Unnamed: 0,doc_id,entity_text,entity_label
0,guardian_football/2016/sep/30/arsene-wenger-pe...,Allardyce,GPE
1,guardian_football/2016/sep/30/arsene-wenger-pe...,Allardyce,ORG
2,guardian_football/2016/sep/30/arsene-wenger-pe...,Arsenal,ORG
3,guardian_football/2016/sep/30/arsene-wenger-pe...,Arsenal Asked,ORG
4,guardian_football/2016/sep/30/arsene-wenger-pe...,Arsène Wenger,PERSON


Unnamed: 0,node,degree,strength,component_id,component_size,type
0,Álvaro Fernández,172,367,0,1707,player
1,Josh Benson,302,433,0,1707,player
2,Jairo Riedewald,459,1203,0,1707,player
3,Mateo Kovacic,959,10025,0,1707,player
4,Carlos Sánchez,360,911,0,1707,player


## Build `nodes_df` and the football-only graph `G_footy`

We:

1. Make a unique `(entity_text, entity_label)` table from the entities file  
2. Merge it with the centrality table on `node` ↔ `entity_text`  
3. Create `G_footy` as the subgraph of `G_full` induced by `centrality['node']`


In [3]:
# Unique entity table
entities_unique = (
    entities[["entity_text", "entity_label"]]
    .drop_duplicates()
)

# Merge node-level centrality metrics with entity metadata
nodes_df = centrality.merge(
    entities_unique,
    left_on="node",
    right_on="entity_text",
    how="left"
)

print("Combined nodes_df shape:", nodes_df.shape)
display(nodes_df.head())

# Build football-only subgraph based on centrality nodes
footy_nodes = set(nodes_df["node"].unique())
G_footy = G_full.subgraph(footy_nodes).copy()

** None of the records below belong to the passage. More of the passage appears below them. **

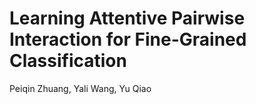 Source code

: # Learning Attentive Pairwise Interaction for Fine-Grained Classification
Peiqin Zhuang, Yali Wang, Yu Qiao
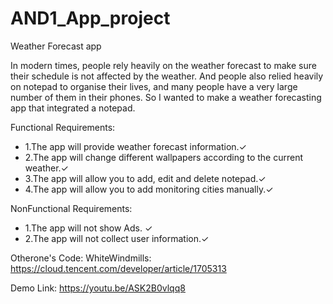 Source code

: # AND1_App_project

Weather Forecast app

In modern times, people rely heavily on the weather forecast to make sure their schedule is not affected by the weather. And people also relied heavily on notepad to organise their lives, and many people have a very large number of them in their phones. So I wanted to make a weather forecasting app that integrated a notepad.

Functional Requirements:

* 1.The app will provide weather forecast information.✓
* 2.The app will change different wallpapers according to the current weather.✓
* 3.The app will allow you to add, edit and delete notepad.✓
* 4.The app will allow you to add monitoring cities manually.✓

NonFunctional Requirements:

* 1.The app will not show Ads. ✓
* 2.The app will not collect user information.✓


Otherone's Code:
WhiteWindmills: https://cloud.tencent.com/developer/article/1705313

Demo Link: https://youtu.be/ASK2B0vlqq8
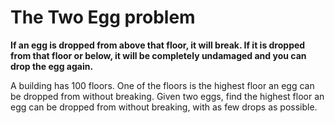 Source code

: # The Two Egg problem
**If an egg is dropped from above that floor, it will break. If it is dropped from that floor or below, it will be completely undamaged and you can drop the egg again.**

A building has 100 floors. One of the floors is the highest floor an egg can be dropped from without breaking. 
Given two eggs, find the highest floor an egg can be dropped from without breaking, with as few drops as possible. 
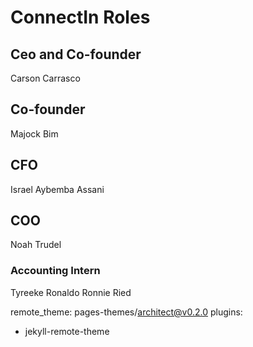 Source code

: # ConnectIn Roles
## Ceo and Co-founder
Carson Carrasco
## Co-founder
Majock Bim
## CFO
Israel Aybemba Assani
## COO
Noah Trudel






### Accounting Intern
Tyreeke Ronaldo Ronnie Ried

remote_theme: pages-themes/architect@v0.2.0
plugins:
- jekyll-remote-theme
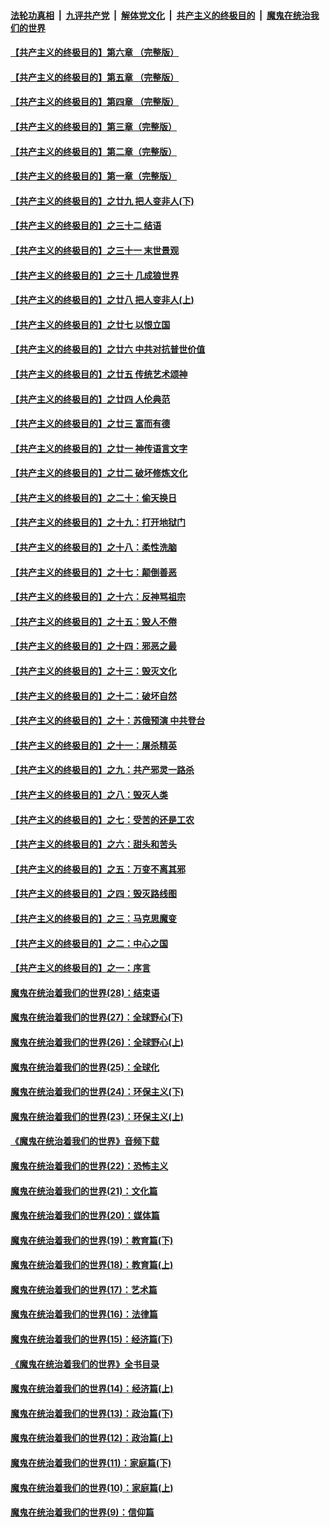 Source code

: ####  [法轮功真相](../../../../basic/blob/master/README.md?t=04011330) &nbsp;|&nbsp; [九评共产党](../../../../9ping.md/blob/master/README.md?t=04011330) &nbsp;|&nbsp; [解体党文化](../../../../jtdwh.md/blob/master/README.md?t=04011330)  &nbsp;|&nbsp; [共产主义的终极目的](../../../../gczydzjmd.md/blob/master/README.md?t=04011330) &nbsp;|&nbsp; [魔鬼在统治我们的世界](../../../../mgztzwmdsj.md/blob/master/README.md?t=04011330) 

#### [【共产主义的终极目的】第六章 （完整版）](../pages/nsc422/n11428913.md?t=04011330) 

#### [【共产主义的终极目的】第五章 （完整版）](../pages/nsc422/n11428912.md?t=04011330) 

#### [【共产主义的终极目的】第四章 （完整版）](../pages/nsc422/n11428907.md?t=04011330) 

#### [【共产主义的终极目的】第三章（完整版）](../pages/nsc422/n11428848.md?t=04011330) 

#### [【共产主义的终极目的】第二章（完整版）](../pages/nsc422/n11428831.md?t=04011330) 

#### [【共产主义的终极目的】第一章（完整版）](../pages/nsc422/n11417651.md?t=04011330) 

#### [【共产主义的终极目的】之廿九 把人变非人(下)](../pages/nsc422/n11344140.md?t=04011330) 

#### [【共产主义的终极目的】之三十二 结语](../pages/nsc422/n11360535.md?t=04011330) 

#### [【共产主义的终极目的】之三十一 末世景观](../pages/nsc422/n11351129.md?t=04011330) 

#### [【共产主义的终极目的】之三十 几成狼世界](../pages/nsc422/n11348280.md?t=04011330) 

#### [【共产主义的终极目的】之廿八 把人变非人(上)](../pages/nsc422/n11340492.md?t=04011330) 

#### [【共产主义的终极目的】之廿七 以恨立国](../pages/nsc422/n11336944.md?t=04011330) 

#### [【共产主义的终极目的】之廿六 中共对抗普世价值](../pages/nsc422/n11324785.md?t=04011330) 

#### [【共产主义的终极目的】之廿五 传统艺术颂神](../pages/nsc422/n11296396.md?t=04011330) 

#### [【共产主义的终极目的】之廿四 人伦典范](../pages/nsc422/n11296397.md?t=04011330) 

#### [【共产主义的终极目的】之廿三 富而有德](../pages/nsc422/n11283598.md?t=04011330) 

#### [【共产主义的终极目的】之廿一 神传语言文字](../pages/nsc422/n11263265.md?t=04011330) 

#### [【共产主义的终极目的】之廿二 破坏修炼文化](../pages/nsc422/n11245728.md?t=04011330) 

#### [【共产主义的终极目的】之二十：偷天换日](../pages/nsc422/n11238846.md?t=04011330) 

#### [【共产主义的终极目的】之十九：打开地狱门](../pages/nsc422/n11206376.md?t=04011330) 

#### [【共产主义的终极目的】之十八：柔性洗脑](../pages/nsc422/n11199994.md?t=04011330) 

#### [【共产主义的终极目的】之十七：颠倒善恶](../pages/nsc422/n11179782.md?t=04011330) 

#### [【共产主义的终极目的】之十六：反神骂祖宗](../pages/nsc422/n11166798.md?t=04011330) 

#### [【共产主义的终极目的】之十五：毁人不倦](../pages/nsc422/n11166792.md?t=04011330) 

#### [【共产主义的终极目的】之十四：邪恶之最](../pages/nsc422/n11150249.md?t=04011330) 

#### [【共产主义的终极目的】之十三：毁灭文化](../pages/nsc422/n11135227.md?t=04011330) 

#### [【共产主义的终极目的】之十二：破坏自然](../pages/nsc422/n11135214.md?t=04011330) 

#### [【共产主义的终极目的】之十：苏俄预演 中共登台](../pages/nsc422/n11118424.md?t=04011330) 

#### [【共产主义的终极目的】之十一：屠杀精英](../pages/nsc422/n11118442.md?t=04011330) 

#### [【共产主义的终极目的】之九：共产邪灵一路杀](../pages/nsc422/n11114139.md?t=04011330) 

#### [【共产主义的终极目的】之八：毁灭人类](../pages/nsc422/n11108503.md?t=04011330) 

#### [【共产主义的终极目的】之七：受苦的还是工农](../pages/nsc422/n11101809.md?t=04011330) 

#### [【共产主义的终极目的】之六：甜头和苦头](../pages/nsc422/n11096971.md?t=04011330) 

#### [【共产主义的终极目的】之五：万变不离其邪](../pages/nsc422/n11091285.md?t=04011330) 

#### [【共产主义的终极目的】之四：毁灭路线图](../pages/nsc422/n11086284.md?t=04011330) 

#### [【共产主义的终极目的】之三：马克思魔变](../pages/nsc422/n11061941.md?t=04011330) 

#### [【共产主义的终极目的】之二：中心之国](../pages/nsc422/n11047728.md?t=04011330) 

#### [【共产主义的终极目的】之一：序言](../pages/nsc422/n11086077.md?t=04011330) 

#### [魔鬼在统治着我们的世界(28)：结束语](../pages/nsc422/n10936246.md?t=04011330) 

#### [魔鬼在统治着我们的世界(27)：全球野心(下)](../pages/nsc422/n10928319.md?t=04011330) 

#### [魔鬼在统治着我们的世界(26)：全球野心(上)](../pages/nsc422/n10900318.md?t=04011330) 

#### [魔鬼在统治着我们的世界(25)：全球化](../pages/nsc422/n10788205.md?t=04011330) 

#### [魔鬼在统治着我们的世界(24)：环保主义(下)](../pages/nsc422/n10695307.md?t=04011330) 

#### [魔鬼在统治着我们的世界(23)：环保主义(上)](../pages/nsc422/n10688613.md?t=04011330) 

#### [《魔鬼在统治着我们的世界》音频下载](../pages/nsc422/n10635553.md?t=04011330) 

#### [魔鬼在统治着我们的世界(22)：恐怖主义](../pages/nsc422/n10614727.md?t=04011330) 

#### [魔鬼在统治着我们的世界(21)：文化篇](../pages/nsc422/n10597706.md?t=04011330) 

#### [魔鬼在统治着我们的世界(20)：媒体篇](../pages/nsc422/n10586579.md?t=04011330) 

#### [魔鬼在统治着我们的世界(19)：教育篇(下)](../pages/nsc422/n10564808.md?t=04011330) 

#### [魔鬼在统治着我们的世界(18)：教育篇(上)](../pages/nsc422/n10526970.md?t=04011330) 

#### [魔鬼在统治着我们的世界(17)：艺术篇](../pages/nsc422/n10499093.md?t=04011330) 

#### [魔鬼在统治着我们的世界(16)：法律篇](../pages/nsc422/n10485969.md?t=04011330) 

#### [魔鬼在统治着我们的世界(15)：经济篇(下)](../pages/nsc422/n10469975.md?t=04011330) 

#### [《魔鬼在统治着我们的世界》全书目录](../pages/nsc422/n10464261.md?t=04011330) 

#### [魔鬼在统治着我们的世界(14)：经济篇(上)](../pages/nsc422/n10457370.md?t=04011330) 

#### [魔鬼在统治着我们的世界(13)：政治篇(下)](../pages/nsc422/n10448270.md?t=04011330) 

#### [魔鬼在统治着我们的世界(12)：政治篇(上)](../pages/nsc422/n10444576.md?t=04011330) 

#### [魔鬼在统治着我们的世界(11)：家庭篇(下)](../pages/nsc422/n10440961.md?t=04011330) 

#### [魔鬼在统治着我们的世界(10)：家庭篇(上)](../pages/nsc422/n10435448.md?t=04011330) 

#### [魔鬼在统治着我们的世界(9)：信仰篇](../pages/nsc422/n10432159.md?t=04011330) 

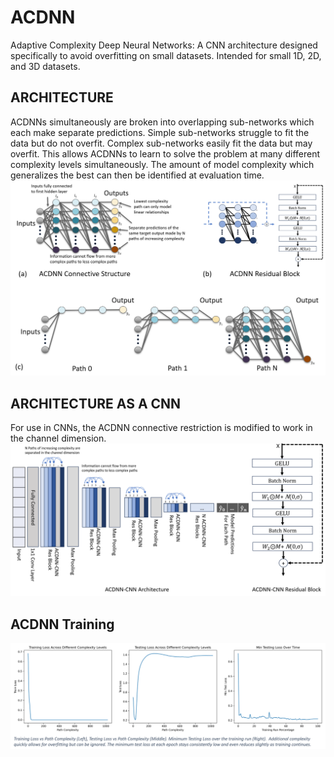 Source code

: # ACDNN
Adaptive Complexity Deep Neural Networks: A CNN architecture designed specifically to avoid overfitting on small datasets. Intended for small 1D, 2D, and 3D datasets.

## ARCHITECTURE
ACDNNs simultaneously are broken into overlapping sub-networks which each make separate predictions. Simple sub-networks struggle to fit the data but do not overfit. Complex sub-networks easily fit the data but may overfit. This allows ACDNNs to learn to solve the problem at many different complexity levels simultaneously. The amount of model complexity which generalizes the best can then be identified at evaluation time.
![ACDNN Architecture](resources/figure1.png)

## ARCHITECTURE AS A CNN
For use in CNNs, the ACDNN connective restriction is modified to work in the channel dimension.
![ACDNN-CNN Architecture](resources/figure2.png)

## ACDNN Training
![ACDNN Training](resources/figure3.png)

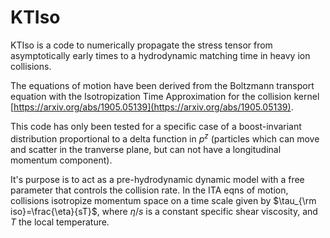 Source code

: # KTIso



KTIso is a code to numerically propagate the stress tensor from asymptotically 
early times to a hydrodynamic matching time in heavy ion collisions.

The equations of motion have been derived from the Boltzmann transport equation with the Isotropization Time
Approximation for the collision kernel [https://arxiv.org/abs/1905.05139](https://arxiv.org/abs/1905.05139). 

This code has only been tested for a specific case of a boost-invariant distribution proportional to a delta function in $p^z$ (particles which can move and scatter in the tranverse plane, but can not have a longitudinal momentum component). 

It's purpose is to act as a pre-hydrodynamic dynamic model with a free parameter that controls the collision rate. In the ITA eqns of motion, collisions isotropize momentum space on a time scale given by $\tau_{\rm iso}=\frac{\eta}{sT}$, where $\eta/s$ is a constant specific shear viscosity, and $T$ the local temperature.  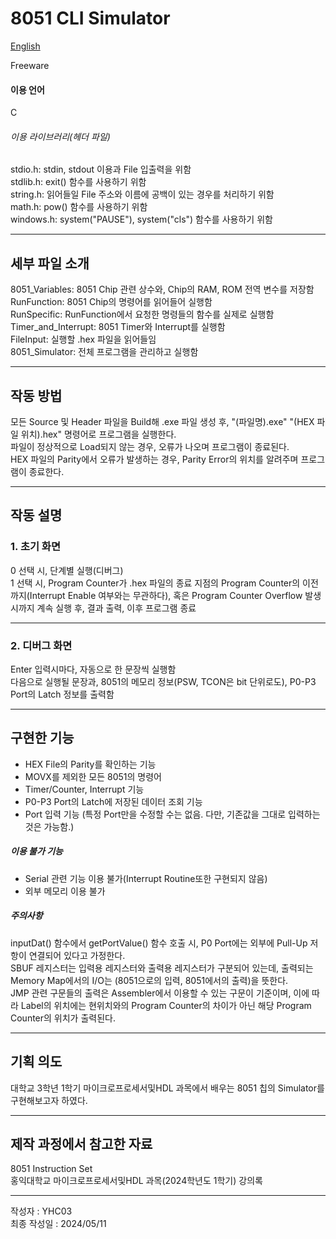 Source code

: # 8051 CLI Simulator

[English](https://github.com/YHC03/8051_Tools/blob/main/8051_Simulator/README.md)  

Freeware  

#### 이용 언어
C

###### 이용 라이브러리(헤더 파일)
stdio.h: stdin, stdout 이용과 File 입출력을 위함  
stdlib.h: exit() 함수를 사용하기 위함  
string.h: 읽어들일 File 주소와 이름에 공백이 있는 경우를 처리하기 위함  
math.h: pow() 함수를 사용하기 위함  
windows.h: system("PAUSE"), system("cls") 함수를 사용하기 위함  

---
## 세부 파일 소개
8051_Variables: 8051 Chip 관련 상수와, Chip의 RAM, ROM 전역 변수를 저장함   
RunFunction: 8051 Chip의 명령어를 읽어들어 실행함  
RunSpecific: RunFunction에서 요청한 명령들의 함수를 실제로 실행함  
Timer_and_Interrupt: 8051 Timer와 Interrupt를 실행함  
FileInput: 실행할 .hex 파일을 읽어들임  
8051_Simulator: 전체 프로그램을 관리하고 실행함  

---
## 작동 방법
모든 Source 및 Header 파일을 Build해 .exe 파일 생성 후, "(파일명).exe" "(HEX 파일 위치).hex" 명령어로 프로그램을 실행한다.  
파일이 정상적으로 Load되지 않는 경우, 오류가 나오며 프로그램이 종료된다.  
HEX 파일의 Parity에서 오류가 발생하는 경우, Parity Error의 위치를 알려주며 프로그램이 종료한다.  

---
## 작동 설명

### 1. 초기 화면
0 선택 시, 단계별 실행(디버그)  
1 선택 시, Program Counter가 .hex 파일의 종료 지점의 Program Counter의 이전까지(Interrupt Enable 여부와는 무관하다), 혹은 Program Counter Overflow 발생시까지 계속 실행 후, 결과 출력, 이후 프로그램 종료  

---
### 2. 디버그 화면
Enter 입력시마다, 자동으로 한 문장씩 실행함  
다음으로 실행될 문장과, 8051의 메모리 정보(PSW, TCON은 bit 단위로도), P0-P3 Port의 Latch 정보를 출력함  

---
## 구현한 기능
- HEX File의 Parity를 확인하는 기능  
- MOVX를 제외한 모든 8051의 명령어  
- Timer/Counter, Interrupt 기능  
- P0-P3 Port의 Latch에 저장된 데이터 조회 기능  
- Port 입력 기능 (특정 Port만을 수정할 수는 없음. 다만, 기존값을 그대로 입력하는 것은 가능함.)  

##### 이용 불가 기능
- Serial 관련 기능 이용 불가(Interrupt Routine또한 구현되지 않음)  
- 외부 메모리 이용 불가  

##### 주의사항
inputDat() 함수에서 getPortValue() 함수 호출 시, P0 Port에는 외부에 Pull-Up 저항이 연결되어 있다고 가정한다.  
SBUF 레지스터는 입력용 레지스터와 출력용 레지스터가 구분되어 있는데, 출력되는 Memory Map에서의 I/O는 (8051으로의 입력, 8051에서의 출력)을 뜻한다.  
JMP 관련 구문들의 출력은 Assembler에서 이용할 수 있는 구문이 기준이며, 이에 따라 Label의 위치에는 현위치와의 Program Counter의 차이가 아닌 해당 Program Counter의 위치가 출력된다.  

---
## 기획 의도
대학교 3학년 1학기 마이크로프로세서및HDL 과목에서 배우는 8051 칩의 Simulator를 구현해보고자 하였다.  

---
## 제작 과정에서 참고한 자료
8051 Instruction Set  
홍익대학교 마이크로프로세서및HDL 과목(2024학년도 1학기) 강의록  

---
작성자 : YHC03  
최종 작성일 : 2024/05/11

print(f"Footy graph: {len(G_footy.nodes())} nodes, {G_footy.number_of_edges()} edges")


Combined nodes_df shape: (2522, 8)


Unnamed: 0,node,degree,strength,component_id,component_size,type,entity_text,entity_label
0,Álvaro Fernández,172,367,0,1707,player,Álvaro Fernández,PERSON
1,Josh Benson,302,433,0,1707,player,Josh Benson,PERSON
2,Jairo Riedewald,459,1203,0,1707,player,Jairo Riedewald,PERSON
3,Mateo Kovacic,959,10025,0,1707,player,Mateo Kovacic,PERSON
4,Carlos Sánchez,360,911,0,1707,player,Carlos Sánchez,PERSON


Footy graph: 1707 nodes, 410063 edges


## Attach attributes to `G_footy`

We attach centrality + entity metadata to each node and set a readable label:

- Prefer `entity_text`
- Fall back to the raw node id


In [None]:
def attach_node_attributes_from_df(G, nodes_df, key_col="node"):
    """Attach attributes from nodes_df to graph G.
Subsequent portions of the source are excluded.